Sex can be a powerful emotional experience and a great
tool for protecting or improving health, and it's certainly not only for the
young. Sex over the age of 50 can present challenges, and you may feel
discouraged by issues connected with the aging process, but these problems are
not insurmountable. With better understanding and an open mind, you can
continue to enjoy a physically and emotionally fulfilling sex life—it's not a
question of age, but of desire.
The need for intimacy is ageless.
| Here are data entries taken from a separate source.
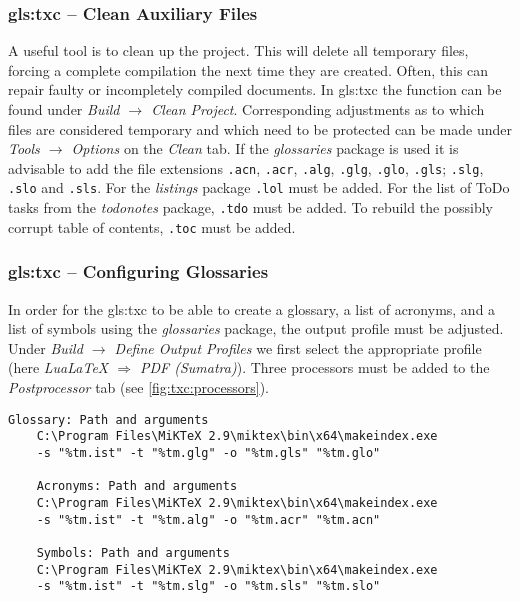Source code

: \subsubsection{\gls*{gls:txc} -- Clean Auxiliary Files}
\label{sec:txc:auxFiles}
A useful tool is to clean up the project. This will delete all temporary files, forcing a complete compilation the next time they are created. Often, this can repair faulty or incompletely compiled documents. In \gls{gls:txc} the function can be found under \textit{Build $\rightarrow$ Clean Project}. Corresponding adjustments as to which files are considered temporary and which need to be protected can be made under \textit{Tools $\rightarrow$ Options} on the \textit{Clean} tab. If the \textit{glossaries} package is used it is advisable to add the file extensions \texttt{.acn}, \texttt{.acr}, \texttt{.alg}, \texttt{.glg}, \texttt{.glo}, \texttt{.gls}; \texttt{.slg}, \texttt{.slo} and \texttt{.sls}. For the \textit{listings} package \texttt{.lol} must be added. For the list of ToDo tasks from the \textit{todonotes} package, \texttt{.tdo} must be added. To rebuild the possibly corrupt table of contents, \texttt{.toc} must be added.




\subsubsection{\gls*{gls:txc} -- Configuring Glossaries}
\label{sec:txc:glossary}
In order for the \gls{gls:txc} to be able to create a glossary, a list of acronyms, and a list of symbols using the \textit{glossaries} package, the output profile must be adjusted. Under \textit{Build $\rightarrow$ Define Output Profiles} we first select the appropriate profile (here \textit{LuaLaTeX $\Rightarrow$ PDF (Sumatra)}). Three processors must be added to the \textit{Postprocessor} tab (see \autoref{fig:txc:processors}).

\begin{lstlisting}[language=none, caption={[Settings for \gls{gls:txc} -- Processors for the package \textit{glossaries}]Passing parameters to \textit{MakeIndex} for using the \textit{glossaries} package in \gls{gls:txc}.}]
	Glossary: Path and arguments
	C:\Program Files\MiKTeX 2.9\miktex\bin\x64\makeindex.exe
	-s "%tm.ist" -t "%tm.glg" -o "%tm.gls" "%tm.glo"
	
	Acronyms: Path and arguments
	C:\Program Files\MiKTeX 2.9\miktex\bin\x64\makeindex.exe
	-s "%tm.ist" -t "%tm.alg" -o "%tm.acr" "%tm.acn"
	
	Symbols: Path and arguments
	C:\Program Files\MiKTeX 2.9\miktex\bin\x64\makeindex.exe
	-s "%tm.ist" -t "%tm.slg" -o "%tm.sls" "%tm.slo"
\end{lstlisting}

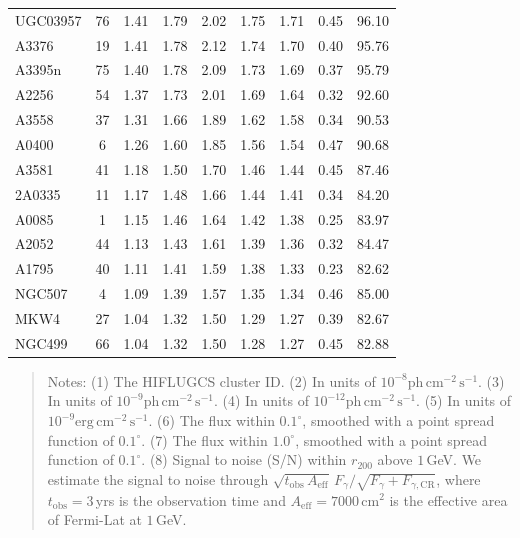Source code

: \documentclass[10pt,aps,pra,reprint,amsmath,amsfonts,amssymb,showpacs,nofootinbib,floatfix]{revtex4-1}
\newcommand{\rmn}{\mathrm}
\newcommand{\cm}{\rmn{cm}}
\newcommand{\vstt}{\vspace{-0.0mm}}
\newcommand{\CR}{\rmn{CR}}
\newcommand{\rvir}{r_{200}}
\begin{document}
\begin{table}
\begin{minipage}{2.0\columnwidth}
\begin{tabular}{l c c c c c c c c}
UGC03957 &  76 &   1.41 &   1.79 &   2.02 &   1.75 &   1.71 &   0.45 &  96.10 \vstt \\
A3376    &  19 &   1.41 &   1.78 &   2.12 &   1.74 &   1.70 &   0.40 &  95.76 \vstt \\
A3395n   &  75 &   1.40 &   1.78 &   2.09 &   1.73 &   1.69 &   0.37 &  95.79 \vstt \\
A2256    &  54 &   1.37 &   1.73 &   2.01 &   1.69 &   1.64 &   0.32 &  92.60 \vstt \\
A3558    &  37 &   1.31 &   1.66 &   1.89 &   1.62 &   1.58 &   0.34 &  90.53 \vstt \\
A0400    &   6 &   1.26 &   1.60 &   1.85 &   1.56 &   1.54 &   0.47 &  90.68 \vstt \\
A3581    &  41 &   1.18 &   1.50 &   1.70 &   1.46 &   1.44 &   0.45 &  87.46 \vstt \\
2A0335   &  11 &   1.17 &   1.48 &   1.66 &   1.44 &   1.41 &   0.34 &  84.20 \vstt \\
A0085    &   1 &   1.15 &   1.46 &   1.64 &   1.42 &   1.38 &   0.25 &  83.97 \vstt \\
A2052    &  44 &   1.13 &   1.43 &   1.61 &   1.39 &   1.36 &   0.32 &  84.47 \vstt \\
A1795    &  40 &   1.11 &   1.41 &   1.59 &   1.38 &   1.33 &   0.23 &  82.62 \vstt \\
NGC507   &   4 &   1.09 &   1.39 &   1.57 &   1.35 &   1.34 &   0.46 &  85.00 \vstt \\
MKW4     &  27 &   1.04 &   1.32 &   1.50 &   1.29 &   1.27 &   0.39 &  82.67 \vstt \\
NGC499   &  66 &   1.04 &   1.32 &   1.50 &   1.28 &   1.27 &   0.45 &  82.88 \vstt \\
\hline
\hline
\end{tabular}
\begin{quote}
  Notes:
   (1) The HIFLUGCS cluster ID.
   (2) In units of $10^{-8} \rmn{ph}\,\rmn{cm}^{-2}\,\rmn{s}^{-1}$.
   (3) In units of $10^{-9} \rmn{ph}\,\rmn{cm}^{-2}\,\rmn{s}^{-1}$.
   (4) In units of $10^{-12} \rmn{ph}\,\rmn{cm}^{-2}\,\rmn{s}^{-1}$.
   (5) In units of $10^{-9} \rmn{erg}\,\rmn{cm}^{-2}\,\rmn{s}^{-1}$.
   (6) The flux within $0.1^\circ$, smoothed with a point spread function of $0.1^\circ$.
   (7) The flux within $1.0^\circ$, smoothed with a point spread function of $0.1^\circ$.
   (8) Signal to noise (S/N) within $\rvir$ above $1\,$GeV. We estimate the signal to
  noise through $\sqrt{t_\rmn{obs}\,A_\rmn{eff}}\,F_{\gamma}/\sqrt{F_{\gamma}+F_{\gamma,\CR}}$,
  where $t_\rmn{obs}=3\,$yrs is the observation time and $A_\rmn{eff} = 7000\,\cm^2$
    is the effective area of Fermi-Lat at $1\,$GeV.
 \label{tab:flux_tab_LP}
  \end{quote}
\end{minipage}
\end{table}
\end{document}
And studies now confirm
that no matter what your gender, you can enjoy sex for as long as you wish.
Naturally, sex at 70 or 80 may not be like it is at 20 or 30—but in some ways
it can be better. As an older adult, you may feel wiser than you were in your
earlier years, and know what works best for you when it comes to your sex life.
Older people often have a great deal more self-confidence and self-awareness,
and feel released from the unrealistic ideals of youth and prejudices of
others. And with children grown and work less demanding, couples are better
able to relax and enjoy one another without the old distractions.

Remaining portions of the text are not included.